Sommet US - UE : Greenpeace exhorte les dirigeants à sauver le climat

Actualité - 4 avril, 2009
Six activistes de Greenpeace ont déployé sur le pont de Nuselsky une gigantesque banderole « Sauver le climat », visible depuis le bâtiment où sont réunis les chefs d’Etat de l’Union européenne et des Etats-Unis. Greenpeace exhorte une nouvelle fois les pays industrialisés à prendre enfin les mesures qui s’imposent pour faire face au dérèglement du climat.

Prague, six activistes de Greenpeace déploient sur le pont de Nuselsky une gigantesque banderole « Sauver le climat », visible depuis le bâtiment où sont réunis les chefs d’Etat de l’Union européenne et des Etats-Unis. Greenpeace exhorte une nouvelle fois les pays industrialisés à prendre enfin les mesures qui s’imposent pour faire face au dérèglement du climat.

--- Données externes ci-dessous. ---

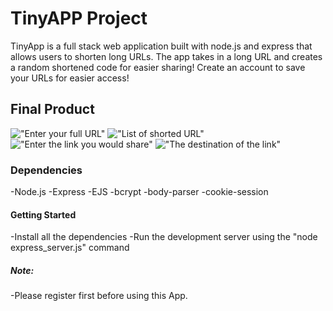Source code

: # TinyAPP Project

TinyApp is a full stack web application built with node.js and express that allows users to shorten long URLs.
The app takes in a long URL and creates a random shortened code for easier sharing!
Create an account to save your URLs for easier access!

## Final Product
!["Enter your full URL"](https://i.imgur.com/xDfSyfb.png)
!["List of shorted URL"](https://i.imgur.com/L6EZe2W.png)
!["Enter the link you would share"](https://i.imgur.com/MG4E8gQ.png)
!["The destination of the link"](https://i.imgur.com/ASLHc1i.png)
### Dependencies

-Node.js
-Express
-EJS
-bcrypt
-body-parser
-cookie-session

#### Getting Started
-Install all the dependencies
-Run the development server using the "node express_server.js" command

##### Note:
-Please register first before using this App.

Greenpeace salue la volonté exprimée par Barak Obama qui a déclaré « les Etats-Unis prêts à mener la lutte contre les changements climatiques » et appelle les dirigeants de l'Union européenne à s'engager sur cette même voie. Pour Greenpeace, seules des propositions chiffrées sur les objectifs de réduction des émissions des pays industrialisés et leur engagement financier témoigneront d'une véritable volonté politique.

A eux seuls, les Etats-Unis et l'Europe sont responsables des 2/3 des émissions de gaz à effet de serre aujourd'hui dans l'atmosphere. A eux seuls, par leurs engagements à réduire ces émissions et par leur soutien aux pays en développement, ils peuvent choisir de débloquer la négociation de l'accord qui devra prendre la suite du Protocole de Kyoto.

Depuis plusieurs mois les réunions des leaders des pays riches s'enchaînent, à Poznan, à Bruxelles, à Londres, à Bonn, à Prague aujourd'hui, sans aucun résultat concret sur le front de la crise climatique. Les déclarations d'intention non chiffrées se succèdent depuis des mois. Or à 250 jours de la Conférence de Copenhague, il serait temps que les principaux pollueurs de la planète cessent cette partie de « poker menteur » où chaque puissance attend que l'autre dévoile son jeu.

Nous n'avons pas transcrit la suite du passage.